When Rhode Island’s General Assembly passed the state’s 2018 budget, it did something unprecedented. The legislators passed a budget bill that directed Gov. Gina Raimondo to find $25 million in “undistributed savings,” requiring no legislative oversight and depriving the public the opportunity to weigh in on how the savings would be achieved.
In early October, the governor responded, outlining a plan that would draw about 20 percent of those cuts from the state’s Medicaid program. Such a large cut is a burden to Rhode Islanders who rely on Medicaid for their care. Worse, the majority of the Medicaid cuts undermine two of the state’s most important “Reinventing Medicaid” initiatives — “rebalancing long-term care” and “health-care system redesign.”
First, close to $400,000 will be “saved” by stopping a program at the end of November that offers care management services to several thousand Medicaid recipients. The state adopted “community health teams” (CHT) as a model to reduce costs. The teams coordinate with primary care practices to provide services outside of the medical practice offices for high-risk patients to help improve quality of life and decrease unnecessary costs of care. The teams also help patients get to primary care visits, keep up with medications and help address “social determinants of health,” such as housing and nutrition.
One of the CHT programs serving a very vulnerable population has been defunded without opportunity for legislators or community members to weigh in on this decision and review the plans to continue to meet this population’s care coordination needs.
Second, the governor halted the pilot Home Stabilization program, which provides funding for victims of domestic violence, people with behavioral health challenges and others to avoid homelessness.
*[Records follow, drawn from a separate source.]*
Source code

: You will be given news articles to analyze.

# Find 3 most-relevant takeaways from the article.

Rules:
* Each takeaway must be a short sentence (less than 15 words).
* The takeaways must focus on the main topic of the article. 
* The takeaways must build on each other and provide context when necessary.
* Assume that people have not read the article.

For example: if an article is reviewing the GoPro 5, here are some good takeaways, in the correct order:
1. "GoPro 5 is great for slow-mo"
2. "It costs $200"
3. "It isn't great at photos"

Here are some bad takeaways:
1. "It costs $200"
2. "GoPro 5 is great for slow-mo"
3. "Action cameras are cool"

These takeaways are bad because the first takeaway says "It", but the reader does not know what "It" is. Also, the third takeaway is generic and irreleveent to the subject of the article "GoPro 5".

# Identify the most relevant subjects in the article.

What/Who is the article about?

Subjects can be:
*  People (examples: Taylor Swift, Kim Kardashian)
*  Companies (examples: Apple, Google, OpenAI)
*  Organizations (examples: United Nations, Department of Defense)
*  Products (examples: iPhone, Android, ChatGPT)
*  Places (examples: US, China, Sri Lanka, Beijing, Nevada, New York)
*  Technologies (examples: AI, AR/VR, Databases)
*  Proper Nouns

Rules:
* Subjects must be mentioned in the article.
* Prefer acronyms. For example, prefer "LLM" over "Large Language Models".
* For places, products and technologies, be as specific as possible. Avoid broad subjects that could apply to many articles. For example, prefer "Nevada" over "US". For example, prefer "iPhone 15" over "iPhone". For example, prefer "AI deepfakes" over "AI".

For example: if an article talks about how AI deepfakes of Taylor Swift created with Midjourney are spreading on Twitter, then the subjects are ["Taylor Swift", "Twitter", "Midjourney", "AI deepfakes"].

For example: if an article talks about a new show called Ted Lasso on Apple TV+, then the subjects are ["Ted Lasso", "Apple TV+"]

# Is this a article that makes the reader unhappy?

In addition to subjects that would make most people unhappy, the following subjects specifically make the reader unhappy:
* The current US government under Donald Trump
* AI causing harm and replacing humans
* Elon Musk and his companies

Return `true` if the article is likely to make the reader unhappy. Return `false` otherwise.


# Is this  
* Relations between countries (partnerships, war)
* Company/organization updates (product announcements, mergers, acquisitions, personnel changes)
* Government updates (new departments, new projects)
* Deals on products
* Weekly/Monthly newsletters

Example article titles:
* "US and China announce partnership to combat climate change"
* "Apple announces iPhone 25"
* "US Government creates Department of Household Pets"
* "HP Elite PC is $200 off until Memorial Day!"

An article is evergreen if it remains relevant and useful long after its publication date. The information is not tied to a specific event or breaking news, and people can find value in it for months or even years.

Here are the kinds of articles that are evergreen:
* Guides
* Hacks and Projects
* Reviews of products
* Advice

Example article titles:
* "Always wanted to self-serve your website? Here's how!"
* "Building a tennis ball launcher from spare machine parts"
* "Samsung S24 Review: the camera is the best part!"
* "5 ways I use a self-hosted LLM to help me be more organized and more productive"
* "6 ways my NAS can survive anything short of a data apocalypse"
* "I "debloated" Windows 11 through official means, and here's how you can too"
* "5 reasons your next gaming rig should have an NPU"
Just launched in January 2017, the program has already helped more than 70 people to remain in their homes by supporting them in renewing leases and understanding their rights and responsibilities as tenants.
Finally, the governor redirected several million dollars in state and federal funds that could have been used to implement proposals in her Healthy Aging in the Community initiative to help seniors and people with disabilities live at home, including increased funding for senior centers.
Instead of putting in place new services to “rebalance long term care”, the governor is now using the funds to pay for the long-overdue pay increases for home care providers, even though this increase was separately funded in the enacted budget. While she has called this an “accounting change,” the reality is that, overall, funds for “long-term care rebalancing” are reduced by several million dollars for 2018.
The Protect Our Healthcare Coalition is a group of 23 leading Rhode Island nonprofits and consumer groups united to protect and promote quality, affordable health care for all. We are disappointed that so much of the “undistributed savings” are squeezed from programs designed to move our Medicaid program forward. We would like to see money restored, and expect that the governor will not make major cuts to the Medicaid program in her 2019 budget.
The truth is that Medicaid matters, and dollars spent today mean a better quality of life and savings tomorrow.
Linda Katz is the chairperson of the Protect our Healthcare Coalition and policy director at Economic Progress Institute. Karen Malcolm is coordinator of the coalition.